Wednesday, February 8, 2012

Oops, Another Research Error

For most of my life, I have heard all about how evil men are because we're polluting the planet. Ok, so many of us aren't very conscientious about where we put our waste, but then again neither are the Canadian geese that used to defecate EVERYWHERE at my alma mater. However, they talk about these doomsday prophecies and make movies about their predictions when many of their conclusions are founded in bad science.

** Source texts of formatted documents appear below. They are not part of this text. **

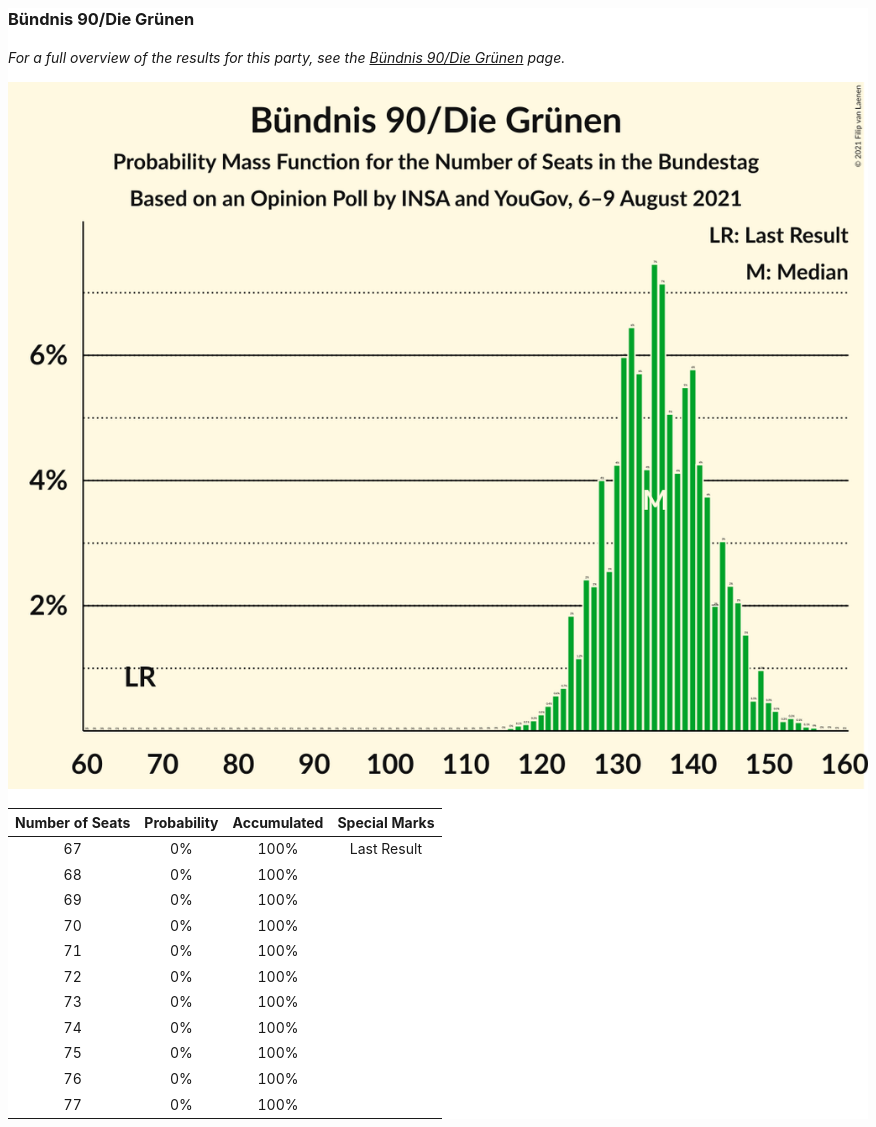 ### Bündnis 90/Die Grünen

*For a full overview of the results for this party, see the [Bündnis 90/Die Grünen](party-bündnis90diegrünen.html) page.*

![Graph with seats probability mass function not yet produced](2021-08-09-INSAandYouGov-seats-pmf-bündnis90diegrünen.png "Seats Probability Mass Function")

| Number of Seats | Probability | Accumulated | Special Marks |
|:---------------:|:-----------:|:-----------:|:-------------:|
| 67 | 0% | 100% | Last Result |
| 68 | 0% | 100% |  |
| 69 | 0% | 100% |  |
| 70 | 0% | 100% |  |
| 71 | 0% | 100% |  |
| 72 | 0% | 100% |  |
| 73 | 0% | 100% |  |
| 74 | 0% | 100% |  |
| 75 | 0% | 100% |  |
| 76 | 0% | 100% |  |
| 77 | 0% | 100% |  |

At the beginning of each semester, I cover the Scientific Method with my students. I point out the pitfalls and problems in an effort to help them pay better attention to scientists, especially as they start prescribing pills produced by piss-poor projects. Lo and behold, today, an article appears less than a day after I discussed this with a colleague about how the polar ice is melting 30% less quickly than projected. The key phrase in this article is as follows:
previous teams had to measure ice loss at "a few easily accessible glaciers" and then extrapolate it to the 200,000 glaciers worldwide
They extrapolated a few to hundreds of thousands. A few technically means three, which is the equivalent of looking at everyone in the city of Linz Austria and saying they are representative of everyone currently living on the planet. This is why some people die from drugs, because everyone reacts differently.

What concerns me is whether the few they analyzed were truly representative of the whole. If they looked at a few outliers, then they will be way off. What made the other glaciers inaccessible? Weather? Money? Laziness of the researchers? Government policy that refused access? There are too many variables to even evaluate that well. They would have been best served to conclude that the data supported a certain level of ice loss in the area surveyed.

I may have mentioned this before, but we did a lot of work with students and standard curves. Intentionally, we gave them an unknown with a concentration outside the standard curve hoping that they would make an error and extrapolate. Outside the curve, you cannot be sure that the behavior remains the same. Even these researchers were smart enough to confess that "it's not clear how far into the future you can project" because too many things affect other things. I find it funny how they claim everything and everyone is related, that we should coexist, etc., and then they blame human activity with which they happen to disagree as a cause for everything. Who knows what the future will bring? Maybe it will bring meteors or Martians or more of the same. Who can say? They like to talk as if they know for sure, and I find that odd.